--- EXTRACTED ENTRIES Enclosed Below ---

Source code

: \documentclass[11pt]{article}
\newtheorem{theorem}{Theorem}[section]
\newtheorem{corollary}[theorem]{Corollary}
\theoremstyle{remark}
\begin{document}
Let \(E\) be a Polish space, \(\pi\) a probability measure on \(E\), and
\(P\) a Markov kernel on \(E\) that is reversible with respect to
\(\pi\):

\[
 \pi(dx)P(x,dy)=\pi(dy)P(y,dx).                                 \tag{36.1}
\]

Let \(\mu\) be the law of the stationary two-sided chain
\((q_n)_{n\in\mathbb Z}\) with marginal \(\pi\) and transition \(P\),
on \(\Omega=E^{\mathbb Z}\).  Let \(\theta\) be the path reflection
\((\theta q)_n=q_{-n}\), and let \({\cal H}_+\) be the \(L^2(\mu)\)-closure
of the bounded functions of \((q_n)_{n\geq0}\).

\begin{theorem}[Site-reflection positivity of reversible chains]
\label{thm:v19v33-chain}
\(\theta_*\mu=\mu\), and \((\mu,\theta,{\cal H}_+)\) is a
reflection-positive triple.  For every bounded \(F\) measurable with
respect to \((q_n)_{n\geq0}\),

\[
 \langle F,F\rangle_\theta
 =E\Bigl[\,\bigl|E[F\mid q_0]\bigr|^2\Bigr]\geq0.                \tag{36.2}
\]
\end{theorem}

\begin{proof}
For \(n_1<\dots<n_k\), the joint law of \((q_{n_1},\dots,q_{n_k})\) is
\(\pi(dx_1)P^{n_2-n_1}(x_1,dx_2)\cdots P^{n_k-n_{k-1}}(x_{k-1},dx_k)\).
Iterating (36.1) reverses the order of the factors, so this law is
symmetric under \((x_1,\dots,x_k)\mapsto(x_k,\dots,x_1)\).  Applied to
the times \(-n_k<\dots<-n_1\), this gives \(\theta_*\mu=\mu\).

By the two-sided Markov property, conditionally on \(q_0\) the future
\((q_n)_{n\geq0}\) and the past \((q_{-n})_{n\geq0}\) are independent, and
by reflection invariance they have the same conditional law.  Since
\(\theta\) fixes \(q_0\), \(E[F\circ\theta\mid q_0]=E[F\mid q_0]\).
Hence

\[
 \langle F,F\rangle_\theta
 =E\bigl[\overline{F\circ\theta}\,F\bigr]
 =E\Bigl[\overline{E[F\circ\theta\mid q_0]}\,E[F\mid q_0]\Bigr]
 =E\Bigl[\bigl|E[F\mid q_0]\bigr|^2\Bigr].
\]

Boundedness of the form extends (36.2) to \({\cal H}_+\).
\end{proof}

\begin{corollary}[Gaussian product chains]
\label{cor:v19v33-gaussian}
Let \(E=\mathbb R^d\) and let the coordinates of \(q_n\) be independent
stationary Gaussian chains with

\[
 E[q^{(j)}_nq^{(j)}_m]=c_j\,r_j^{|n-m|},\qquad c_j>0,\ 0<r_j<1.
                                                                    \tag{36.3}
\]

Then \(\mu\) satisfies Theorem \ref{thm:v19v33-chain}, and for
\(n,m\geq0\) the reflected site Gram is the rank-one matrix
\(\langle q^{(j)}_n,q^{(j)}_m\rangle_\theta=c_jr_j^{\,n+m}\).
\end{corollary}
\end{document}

--- End of Enclosed EXTRACTED ENTRIES ---
--- EXTRACTED ENTRIES Enclosed Below ---

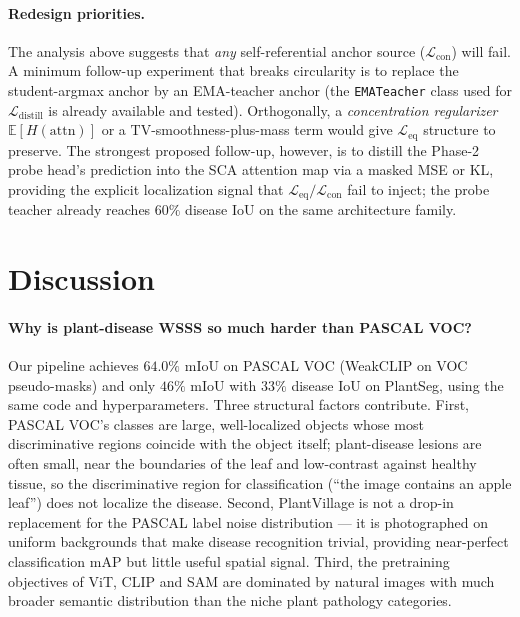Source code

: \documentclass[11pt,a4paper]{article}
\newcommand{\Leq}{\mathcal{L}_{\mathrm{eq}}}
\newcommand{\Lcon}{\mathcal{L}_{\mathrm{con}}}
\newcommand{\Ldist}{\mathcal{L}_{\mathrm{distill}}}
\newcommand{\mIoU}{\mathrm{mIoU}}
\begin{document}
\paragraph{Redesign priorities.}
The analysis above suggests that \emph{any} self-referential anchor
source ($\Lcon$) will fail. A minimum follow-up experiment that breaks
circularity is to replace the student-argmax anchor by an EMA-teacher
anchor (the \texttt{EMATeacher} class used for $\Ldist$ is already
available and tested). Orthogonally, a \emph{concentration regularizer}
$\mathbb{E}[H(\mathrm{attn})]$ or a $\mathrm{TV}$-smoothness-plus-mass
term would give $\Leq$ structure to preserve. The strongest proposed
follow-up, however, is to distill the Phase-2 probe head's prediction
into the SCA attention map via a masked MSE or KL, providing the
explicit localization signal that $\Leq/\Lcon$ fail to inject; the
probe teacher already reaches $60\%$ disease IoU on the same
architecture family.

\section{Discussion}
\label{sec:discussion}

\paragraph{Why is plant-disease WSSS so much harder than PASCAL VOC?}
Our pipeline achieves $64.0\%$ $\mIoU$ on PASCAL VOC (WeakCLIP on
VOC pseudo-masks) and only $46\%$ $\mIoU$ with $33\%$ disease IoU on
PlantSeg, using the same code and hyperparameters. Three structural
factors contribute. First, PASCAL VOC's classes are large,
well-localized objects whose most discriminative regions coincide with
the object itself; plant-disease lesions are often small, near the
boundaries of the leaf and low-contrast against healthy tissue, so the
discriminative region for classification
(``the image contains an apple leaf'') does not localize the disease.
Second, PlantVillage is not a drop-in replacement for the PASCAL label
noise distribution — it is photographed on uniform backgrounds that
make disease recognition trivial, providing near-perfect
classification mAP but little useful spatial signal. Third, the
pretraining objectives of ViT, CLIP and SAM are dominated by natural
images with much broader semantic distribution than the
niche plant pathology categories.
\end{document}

--- End of Enclosed EXTRACTED ENTRIES ---
--- EXTRACTED ENTRIES Enclosed Below ---

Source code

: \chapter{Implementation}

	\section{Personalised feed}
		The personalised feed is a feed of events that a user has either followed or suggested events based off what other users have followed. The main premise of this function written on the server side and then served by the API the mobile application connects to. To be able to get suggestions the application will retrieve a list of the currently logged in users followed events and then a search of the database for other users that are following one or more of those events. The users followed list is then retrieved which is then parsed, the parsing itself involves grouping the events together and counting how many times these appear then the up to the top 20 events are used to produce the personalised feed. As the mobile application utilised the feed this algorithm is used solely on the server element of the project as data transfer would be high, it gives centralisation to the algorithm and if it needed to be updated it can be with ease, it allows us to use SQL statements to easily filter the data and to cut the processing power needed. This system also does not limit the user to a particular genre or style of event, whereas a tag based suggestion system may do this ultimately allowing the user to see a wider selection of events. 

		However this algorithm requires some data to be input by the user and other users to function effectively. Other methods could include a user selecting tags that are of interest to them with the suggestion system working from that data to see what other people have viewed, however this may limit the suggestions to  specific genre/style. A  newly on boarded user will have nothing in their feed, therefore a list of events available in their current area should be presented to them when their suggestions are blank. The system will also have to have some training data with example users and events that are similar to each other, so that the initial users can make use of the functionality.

--- End of Enclosed EXTRACTED ENTRIES ---

Using the material above, return each line in which the word "documentclass" occurs.

ANSWER SPACE:
: \documentclass[11pt]{article}
: \documentclass[11pt,a4paper]{article}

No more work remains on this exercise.